Task goal: Output the data below exactly.
——————————
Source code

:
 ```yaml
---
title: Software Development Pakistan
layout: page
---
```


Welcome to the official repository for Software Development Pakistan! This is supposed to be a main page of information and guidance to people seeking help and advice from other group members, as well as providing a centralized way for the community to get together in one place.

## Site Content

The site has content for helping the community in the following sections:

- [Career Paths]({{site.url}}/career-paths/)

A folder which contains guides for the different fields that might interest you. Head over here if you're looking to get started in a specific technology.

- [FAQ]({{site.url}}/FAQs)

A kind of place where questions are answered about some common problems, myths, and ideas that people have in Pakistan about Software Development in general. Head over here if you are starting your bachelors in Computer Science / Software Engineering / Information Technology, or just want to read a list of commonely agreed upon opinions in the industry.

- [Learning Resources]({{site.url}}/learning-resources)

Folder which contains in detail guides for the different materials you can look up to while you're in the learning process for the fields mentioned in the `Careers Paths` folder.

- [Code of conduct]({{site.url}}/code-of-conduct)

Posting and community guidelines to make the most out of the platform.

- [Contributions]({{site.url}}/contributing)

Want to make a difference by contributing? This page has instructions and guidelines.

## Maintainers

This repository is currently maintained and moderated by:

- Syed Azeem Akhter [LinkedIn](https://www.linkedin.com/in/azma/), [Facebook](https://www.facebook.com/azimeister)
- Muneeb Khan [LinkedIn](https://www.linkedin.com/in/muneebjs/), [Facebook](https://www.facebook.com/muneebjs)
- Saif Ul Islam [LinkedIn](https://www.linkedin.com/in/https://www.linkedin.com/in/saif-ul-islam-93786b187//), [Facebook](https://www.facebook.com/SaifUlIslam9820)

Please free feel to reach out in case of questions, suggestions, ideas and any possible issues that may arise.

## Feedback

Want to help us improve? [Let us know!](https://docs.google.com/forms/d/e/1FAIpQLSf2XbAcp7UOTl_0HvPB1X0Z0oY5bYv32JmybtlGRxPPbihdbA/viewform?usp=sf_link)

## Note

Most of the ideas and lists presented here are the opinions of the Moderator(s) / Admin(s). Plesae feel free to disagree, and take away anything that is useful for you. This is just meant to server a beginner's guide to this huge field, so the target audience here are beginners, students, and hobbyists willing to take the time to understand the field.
——————————
Result:
Source code

:
 ```yaml
---
title: Software Development Pakistan
layout: page
---
```


Welcome to the official repository for Software Development Pakistan! This is supposed to be a main page of information and guidance to people seeking help and advice from other group members, as well as providing a centralized way for the community to get together in one place.

## Site Content

The site has content for helping the community in the following sections:

- [Career Paths]({{site.url}}/career-paths/)

A folder which contains guides for the different fields that might interest you. Head over here if you're looking to get started in a specific technology.

- [FAQ]({{site.url}}/FAQs)

A kind of place where questions are answered about some common problems, myths, and ideas that people have in Pakistan about Software Development in general. Head over here if you are starting your bachelors in Computer Science / Software Engineering / Information Technology, or just want to read a list of commonely agreed upon opinions in the industry.

- [Learning Resources]({{site.url}}/learning-resources)

Folder which contains in detail guides for the different materials you can look up to while you're in the learning process for the fields mentioned in the `Careers Paths` folder.

- [Code of conduct]({{site.url}}/code-of-conduct)

Posting and community guidelines to make the most out of the platform.

- [Contributions]({{site.url}}/contributing)

Want to make a difference by contributing? This page has instructions and guidelines.

## Maintainers

This repository is currently maintained and moderated by:

- Syed Azeem Akhter [LinkedIn](https://www.linkedin.com/in/azma/), [Facebook](https://www.facebook.com/azimeister)
- Muneeb Khan [LinkedIn](https://www.linkedin.com/in/muneebjs/), [Facebook](https://www.facebook.com/muneebjs)
- Saif Ul Islam [LinkedIn](https://www.linkedin.com/in/https://www.linkedin.com/in/saif-ul-islam-93786b187//), [Facebook](https://www.facebook.com/SaifUlIslam9820)

Please free feel to reach out in case of questions, suggestions, ideas and any possible issues that may arise.

## Feedback

Want to help us improve? [Let us know!](https://docs.google.com/forms/d/e/1FAIpQLSf2XbAcp7UOTl_0HvPB1X0Z0oY5bYv32JmybtlGRxPPbihdbA/viewform?usp=sf_link)

## Note

Most of the ideas and lists presented here are the opinions of the Moderator(s) / Admin(s). Plesae feel free to disagree, and take away anything that is useful for you. This is just meant to server a beginner's guide to this huge field, so the target audience here are beginners, students, and hobbyists willing to take the time to understand the field.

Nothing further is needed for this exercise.